Hacker News new | past | comments | ask | show | jobs | submit login
The Internet Archive and Jason Scott are saving our weird Internet history (zamzar.com)
243 points by whyleyc on Jan 27, 2020 | hide | past | favorite | 34 comments



What a lot of people think of as "Jason Scott" is the result of hundreds of people working at/with the Internet Archive, hundreds more volunteering effort and resources at Archive Team, and dozens of great contributors to the stacks/collections of TEXTFILES.COM.

I am a very pretty and flamboyant figure standing at the front of a literal army of real contributors to taking online history seriously and making it both available and accessible to future generations.


Thanks for your work, i only have the ability to donate to a very few projects, but the Internet Archive is always one of them. Computers would be a lot more boring to me without it.


Thank you for your donations! We do our absolute best to put them to the most effective use we can.

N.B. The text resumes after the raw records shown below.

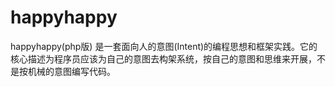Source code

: happyhappy
==========

happyhappy(php版) 是一套面向人的意图(Intent)的编程思想和框架实践。它的核心描述为程序员应该为自己的意图去构架系统，按自己的意图和思维来开展，不是按机械的意图编写代码。
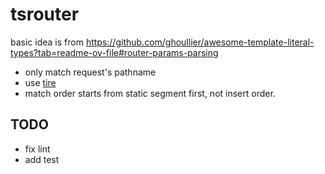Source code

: # tsrouter

basic idea is from https://github.com/ghoullier/awesome-template-literal-types?tab=readme-ov-file#router-params-parsing

* only match request's pathname
* use [tire](https://en.wikipedia.org/wiki/Trie)
* match order starts from static segment first, not insert order.

## TODO
* fix lint
* add test
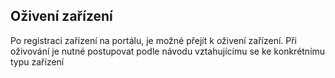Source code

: ## Oživení zařízení

Po registraci zařízení na portálu, je možné přejít k oživení zařízení. Při oživování je nutné postupovat podle návodu vztahujícímu se ke konkrétnímu typu zařízení

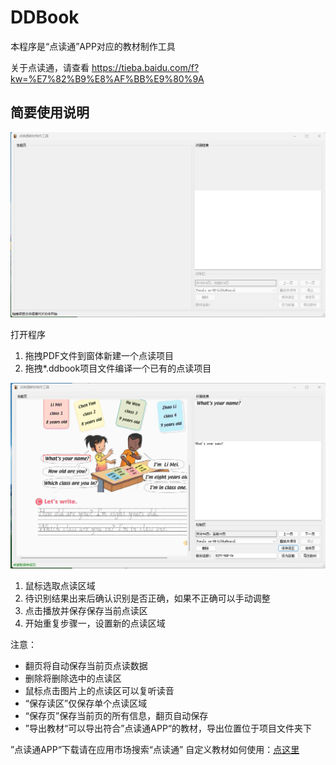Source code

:# DDBook
本程序是“点读通”APP对应的教材制作工具

关于点读通，请查看 https://tieba.baidu.com/f?kw=%E7%82%B9%E8%AF%BB%E9%80%9A

## 简要使用说明
![](https://raw.githubusercontent.com/cxwl3sxl/DDBook/master/pic/1.png)

打开程序
1. 拖拽PDF文件到窗体新建一个点读项目
2. 拖拽*.ddbook项目文件编译一个已有的点读项目

![](https://github.com/cxwl3sxl/DDBook/blob/master/pic/2.png?raw=true)

1. 鼠标选取点读区域
2. 待识别结果出来后确认识别是否正确，如果不正确可以手动调整
3. 点击播放并保存保存当前点读区
4. 开始重复步骤一，设置新的点读区域

注意：
- 翻页将自动保存当前页点读数据
- 删除将删除选中的点读区
- 鼠标点击图片上的点读区可以复听读音
- “保存读区”仅保存单个点读区域
- “保存页”保存当前页的所有信息，翻页自动保存
- ”导出教材“可以导出符合”点读通APP“的教材，导出位置位于项目文件夹下

”点读通APP“下载请在应用市场搜索“点读通”
自定义教材如何使用：[点这里](http://www.diandutong.top/jiaocheng/)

Thanks for the work that you all do. We've updated the blog post with links to https://archive.org/donate to encourage readers to get behind all of the good stuff that goes on at the Internet Archive.


You and your team are heroes. We can never know, in the present day, how valuable some artifact might become in the future. We need more people defending the long view of our civilization.


Huge respect for your work, and that of the entire team end to end. The internet archive is deeply important.

What do you think of the proposition that people should put important content on the archive on day one? ( Comment thread here: https://news.ycombinator.com/item?id=21843987 )

Also: Also thanks for the pennies a couple decades ago


There is a certain weirdness that still can't be captured in a static archive, including sites that had dynamic server based content. But also the overall feeling of the internet back then. For example, pre-web I recall being able to telnet to a CD store and do a search, then place an order. The telnet interface acted a lot like a BBS.

Then there is the shared cultural knowledge at the time, such as Adam Curry (I think?) who on his own created MTV.com. Then later got sued and had to had the domain over when they realized there was value to it. On top of that, there was one of the first spoof pages I recall, "Madam Furry", which poked fun at Adam Curry's page. (Hopefully I'm remembering all these names correctly).

And lets not forget about Gopher, with Veronica and Archie, along with something else called WAIS (Wide Area Information Services), which always seem very slow and barely workable.

Oh, and how did we figure out the who/what/where? The Internet Yellow Pages, of course. Thick book that had everything categorized. I've still got mine around, brought it into work to put in the commons area book shelf.


The mtv.com thing is correct. He was working for MTV at the time, then left and kept building the web pages. There wasn't then a precedent about domain names being connected to trademarks. I don't remember Madam Furry.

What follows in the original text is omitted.